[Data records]
:::

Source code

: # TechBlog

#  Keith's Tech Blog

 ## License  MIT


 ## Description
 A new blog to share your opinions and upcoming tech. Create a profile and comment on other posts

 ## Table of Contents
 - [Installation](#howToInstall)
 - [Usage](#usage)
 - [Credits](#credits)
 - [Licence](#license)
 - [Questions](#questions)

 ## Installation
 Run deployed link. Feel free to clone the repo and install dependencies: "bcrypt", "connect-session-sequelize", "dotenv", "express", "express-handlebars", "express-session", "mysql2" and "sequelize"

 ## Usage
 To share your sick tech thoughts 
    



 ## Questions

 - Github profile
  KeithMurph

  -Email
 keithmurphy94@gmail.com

:::

- [Brief]: Tell how many lines in the entries above include the word "profile", and respond with the number alone.

- [Output]: 2